The CHO-K1 Human PDL2/TCR Activator Cell Model—effectively simulates the signal transduction process of PD1&PDL2 *in vivo*. The underlying principle is illustrated in the figure below.

Figure 1. Schematic Diagram of the CHO-K1 Human PDL2/TCR Activator Cell Model

CHO cell line expressing full length human PDL2. Expression is confirmed by flow cytometry.

Figure 2.Recombinant PDL2/TCR Activator/CHO constitutively expressing PDL2.

Figure 3. Dose Responese of anti-PD1 neutralizing antibody in PD1 NFAT-Luc Jurkat (C16) with PDL2 TCR Activator CHO(C1).

Cell Resuscitation
1)Rapidly thaw the frozen cells in a 37 °C water bath for approximately 60 seconds. Once thawed (which may take slightly less or more than 60 seconds), immediately transfer the cell suspension from the cryovial into a 15 mL centrifuge tube containing 10 mL of pre-warmed  CHO-K1 Human PDL2/TCR Activator Cell complete culture medium.
2)Centrifuge cells at 1000 rpm for 5 min to remove medium, then resuspend cells in 5 mL of pre-warmed complete medium.
3)Transfer the cell suspension into a T25 culture flask and incubate at 37 °C with 5% CO₂.
4)After approximately 24–36 hours, replace the medium or passage the cells to remove non-adherent dead cells.

Subculturing procedure
1)When the cell density reaches the appropriate confluency for passaging, wash the cells with PBS, then add 1 mL trypsin to detach the cells. When more than 80% of the cells detach upon gently tapping the culture flask, add complete culture medium to terminate digestion. Gently pipette to obtain a single-cell suspension, transfer to a 15 mL centrifuge tube, and centrifuge at 1000 rpm for 5 minutes.
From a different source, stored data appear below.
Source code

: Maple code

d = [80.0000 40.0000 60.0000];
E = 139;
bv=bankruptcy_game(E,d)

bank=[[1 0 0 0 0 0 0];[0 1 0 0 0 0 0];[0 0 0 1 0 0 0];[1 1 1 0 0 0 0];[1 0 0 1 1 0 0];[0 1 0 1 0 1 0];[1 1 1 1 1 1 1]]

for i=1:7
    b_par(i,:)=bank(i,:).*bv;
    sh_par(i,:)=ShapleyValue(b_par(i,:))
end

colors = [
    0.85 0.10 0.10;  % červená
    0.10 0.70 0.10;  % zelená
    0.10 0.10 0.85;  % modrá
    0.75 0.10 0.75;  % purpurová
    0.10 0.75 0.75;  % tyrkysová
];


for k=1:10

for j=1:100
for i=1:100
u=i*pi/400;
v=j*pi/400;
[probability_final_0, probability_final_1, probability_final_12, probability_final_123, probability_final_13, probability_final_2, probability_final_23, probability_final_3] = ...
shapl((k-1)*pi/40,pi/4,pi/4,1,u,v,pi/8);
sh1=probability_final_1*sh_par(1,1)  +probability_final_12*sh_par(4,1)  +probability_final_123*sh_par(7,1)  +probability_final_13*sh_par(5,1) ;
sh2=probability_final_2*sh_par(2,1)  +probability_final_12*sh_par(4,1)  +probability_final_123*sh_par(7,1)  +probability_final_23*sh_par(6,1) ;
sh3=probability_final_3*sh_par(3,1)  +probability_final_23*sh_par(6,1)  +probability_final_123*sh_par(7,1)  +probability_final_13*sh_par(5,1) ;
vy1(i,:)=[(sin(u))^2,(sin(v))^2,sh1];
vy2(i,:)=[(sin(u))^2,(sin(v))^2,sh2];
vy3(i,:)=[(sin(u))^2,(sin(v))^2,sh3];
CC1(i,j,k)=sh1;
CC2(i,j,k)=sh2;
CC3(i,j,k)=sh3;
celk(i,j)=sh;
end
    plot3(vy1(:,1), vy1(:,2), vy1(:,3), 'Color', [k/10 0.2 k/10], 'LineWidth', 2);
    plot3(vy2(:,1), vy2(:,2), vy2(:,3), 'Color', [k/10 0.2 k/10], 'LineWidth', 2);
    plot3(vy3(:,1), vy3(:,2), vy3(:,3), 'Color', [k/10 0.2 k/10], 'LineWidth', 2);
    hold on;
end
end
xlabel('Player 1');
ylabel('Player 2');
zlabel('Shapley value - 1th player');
2)Discard supernatant after centrifugation. Resuspend cells in fresh medium to a single-cell suspension and transfer to a new culture flask for continued growth.

Cell Freezing
After trypsinization and centrifugation of cells from each T75 flask or 10 cm culture dish, discard the supernatant. Add 2 mL of cryopreservation medium (90% FBS + 10% DMSO), gently resuspend thoroughly, and aliquot into two cryovials. Immediately place the cryovials into a controlled-rate freezing container (e.g., Nalgene 5100-0001), fill with isopropanol to the indicated level, and store at −80 °C. After 24 hours, transfer the cryovials to liquid nitrogen for long-term storage.